Khandro walks over the rocky landscape toward the grieving widow. The woman whispers to the man next to her. He pulls out a white silk scarf and hands it to her. The widow drapes it over her two hands and presents it to Khandro when she comes to a stop in front of her. Khandro places the silk around the ragged woman’s shoulders, bumps her head to hers, and speaks to her in a soft voice. The woman presses her hands together at her heart. Her eyes lock on to Khandro’s.
Gyatso walks away from the remains, leaving the bloody axe leaning up against a rock. He must be done. Six giant birds swoop down and rip at the skin. The regal tufts of white feathers on their heads make them look like princes. They’re so beautiful, yet the fresh blood on their fronts and their ferocious hunger—
A salty taste comes up into my mouth. My head swims.
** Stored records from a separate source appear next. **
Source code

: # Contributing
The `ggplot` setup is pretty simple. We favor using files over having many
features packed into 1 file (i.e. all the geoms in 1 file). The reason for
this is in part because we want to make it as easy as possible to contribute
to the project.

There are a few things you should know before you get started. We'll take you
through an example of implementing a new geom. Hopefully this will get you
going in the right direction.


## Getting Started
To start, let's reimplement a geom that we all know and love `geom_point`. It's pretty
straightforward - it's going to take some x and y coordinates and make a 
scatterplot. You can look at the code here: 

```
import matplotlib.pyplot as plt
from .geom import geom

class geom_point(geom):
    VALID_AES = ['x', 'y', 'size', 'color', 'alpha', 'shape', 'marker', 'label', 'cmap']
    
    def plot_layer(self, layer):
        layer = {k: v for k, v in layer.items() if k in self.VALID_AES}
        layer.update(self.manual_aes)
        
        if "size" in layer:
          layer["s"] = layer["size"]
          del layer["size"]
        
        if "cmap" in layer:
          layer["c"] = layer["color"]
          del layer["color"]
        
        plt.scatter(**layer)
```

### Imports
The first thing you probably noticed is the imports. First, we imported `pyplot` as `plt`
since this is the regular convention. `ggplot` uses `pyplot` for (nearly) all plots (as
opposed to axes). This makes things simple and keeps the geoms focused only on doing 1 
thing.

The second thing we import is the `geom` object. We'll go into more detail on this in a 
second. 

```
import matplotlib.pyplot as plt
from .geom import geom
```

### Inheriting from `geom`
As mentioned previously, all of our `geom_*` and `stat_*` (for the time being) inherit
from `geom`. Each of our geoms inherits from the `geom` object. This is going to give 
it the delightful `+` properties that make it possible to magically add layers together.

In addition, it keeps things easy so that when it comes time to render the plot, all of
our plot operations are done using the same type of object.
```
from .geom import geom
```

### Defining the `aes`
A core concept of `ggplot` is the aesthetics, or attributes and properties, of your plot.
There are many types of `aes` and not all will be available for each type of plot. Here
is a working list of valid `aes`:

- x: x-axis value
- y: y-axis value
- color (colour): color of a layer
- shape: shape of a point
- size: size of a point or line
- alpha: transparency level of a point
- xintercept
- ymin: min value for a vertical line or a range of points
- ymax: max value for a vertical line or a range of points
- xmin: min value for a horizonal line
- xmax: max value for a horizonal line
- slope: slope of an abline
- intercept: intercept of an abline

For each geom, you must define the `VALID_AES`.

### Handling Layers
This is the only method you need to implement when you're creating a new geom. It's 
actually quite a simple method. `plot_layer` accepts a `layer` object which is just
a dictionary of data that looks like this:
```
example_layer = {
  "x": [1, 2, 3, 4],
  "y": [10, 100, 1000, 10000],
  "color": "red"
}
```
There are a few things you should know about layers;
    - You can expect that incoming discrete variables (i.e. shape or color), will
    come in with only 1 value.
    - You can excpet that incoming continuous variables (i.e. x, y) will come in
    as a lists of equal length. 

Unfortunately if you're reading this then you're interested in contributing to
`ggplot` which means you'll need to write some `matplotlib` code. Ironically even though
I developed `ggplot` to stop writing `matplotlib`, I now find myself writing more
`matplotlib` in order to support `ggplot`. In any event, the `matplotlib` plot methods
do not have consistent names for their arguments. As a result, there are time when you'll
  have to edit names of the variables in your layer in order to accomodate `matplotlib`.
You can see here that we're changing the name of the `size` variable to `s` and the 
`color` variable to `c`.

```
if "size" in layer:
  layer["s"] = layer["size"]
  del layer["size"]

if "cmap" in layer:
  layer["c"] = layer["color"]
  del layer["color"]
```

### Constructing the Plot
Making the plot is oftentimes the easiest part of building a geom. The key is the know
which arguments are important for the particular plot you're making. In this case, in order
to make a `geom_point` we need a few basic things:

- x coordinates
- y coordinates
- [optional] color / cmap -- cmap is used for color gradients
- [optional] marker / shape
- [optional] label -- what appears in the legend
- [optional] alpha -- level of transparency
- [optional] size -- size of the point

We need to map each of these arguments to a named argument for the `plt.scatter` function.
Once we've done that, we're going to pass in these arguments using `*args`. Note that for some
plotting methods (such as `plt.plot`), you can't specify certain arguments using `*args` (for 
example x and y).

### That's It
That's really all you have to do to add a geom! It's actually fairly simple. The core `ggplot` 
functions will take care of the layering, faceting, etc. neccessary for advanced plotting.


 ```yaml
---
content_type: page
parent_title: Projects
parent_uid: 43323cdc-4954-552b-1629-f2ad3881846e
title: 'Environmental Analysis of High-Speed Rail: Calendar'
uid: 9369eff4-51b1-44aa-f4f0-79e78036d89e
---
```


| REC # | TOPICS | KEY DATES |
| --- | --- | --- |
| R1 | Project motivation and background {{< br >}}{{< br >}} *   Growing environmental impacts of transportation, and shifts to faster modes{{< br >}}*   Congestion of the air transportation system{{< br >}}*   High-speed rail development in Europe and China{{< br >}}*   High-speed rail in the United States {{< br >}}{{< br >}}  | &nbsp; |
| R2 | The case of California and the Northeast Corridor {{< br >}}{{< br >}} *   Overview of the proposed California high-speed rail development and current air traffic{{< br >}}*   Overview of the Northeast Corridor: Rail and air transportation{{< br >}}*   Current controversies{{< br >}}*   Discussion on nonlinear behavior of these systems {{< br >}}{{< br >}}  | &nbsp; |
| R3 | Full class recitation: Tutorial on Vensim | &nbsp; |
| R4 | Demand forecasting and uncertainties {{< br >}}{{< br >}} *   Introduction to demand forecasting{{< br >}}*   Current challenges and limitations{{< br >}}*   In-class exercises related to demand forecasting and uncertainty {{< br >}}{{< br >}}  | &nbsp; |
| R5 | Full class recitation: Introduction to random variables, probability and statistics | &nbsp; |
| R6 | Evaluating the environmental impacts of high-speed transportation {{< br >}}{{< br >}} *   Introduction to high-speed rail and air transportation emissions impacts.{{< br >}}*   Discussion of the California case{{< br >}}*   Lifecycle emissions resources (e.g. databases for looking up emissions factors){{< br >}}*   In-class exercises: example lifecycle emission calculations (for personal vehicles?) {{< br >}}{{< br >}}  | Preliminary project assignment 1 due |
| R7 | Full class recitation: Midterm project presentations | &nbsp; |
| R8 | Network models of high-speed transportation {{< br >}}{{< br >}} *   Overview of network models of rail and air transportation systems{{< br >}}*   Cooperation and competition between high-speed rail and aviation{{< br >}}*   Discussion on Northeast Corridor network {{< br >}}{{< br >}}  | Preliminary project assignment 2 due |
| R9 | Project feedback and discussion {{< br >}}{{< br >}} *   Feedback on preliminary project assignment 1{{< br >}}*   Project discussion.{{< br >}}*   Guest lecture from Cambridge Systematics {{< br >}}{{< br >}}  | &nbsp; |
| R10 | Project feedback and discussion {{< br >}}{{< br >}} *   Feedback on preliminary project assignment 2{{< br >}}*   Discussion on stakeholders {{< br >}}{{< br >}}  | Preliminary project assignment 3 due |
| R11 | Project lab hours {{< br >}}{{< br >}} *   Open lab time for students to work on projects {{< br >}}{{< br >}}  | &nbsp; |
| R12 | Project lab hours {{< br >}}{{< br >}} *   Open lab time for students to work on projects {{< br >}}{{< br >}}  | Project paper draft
Khandro recites mantras softly and gazes at the indigo sky. Over the ridge above the mourning travelers come six more impressive vultures. They race to the ugly scene, like runners hurdling toward a finish line, and pounce on the remains, claws first.
“Everything’s going fine here—we can go back down,” says Khandro. She looks down and rubs her hands together briefly, like she’s brushing away invisible dust.
She walks back over to the family and talks to them again, retracing the path that the birds had taken in the sky with her index finger. They follow the path her finger traces with their eyes. The widow mouths, “la so, la so,” and nods.
Our horses place their hooves with care on the bumpy steep trail as we ride back down the slope in silence. I survey the grassy valley below.
I did it. I watched and didn’t throw up. I didn’t cry or faint. I lift my gaze to the sky above the chain of mountains across the valley and take a deep breath. I still have the body of a child, but I’m not a child.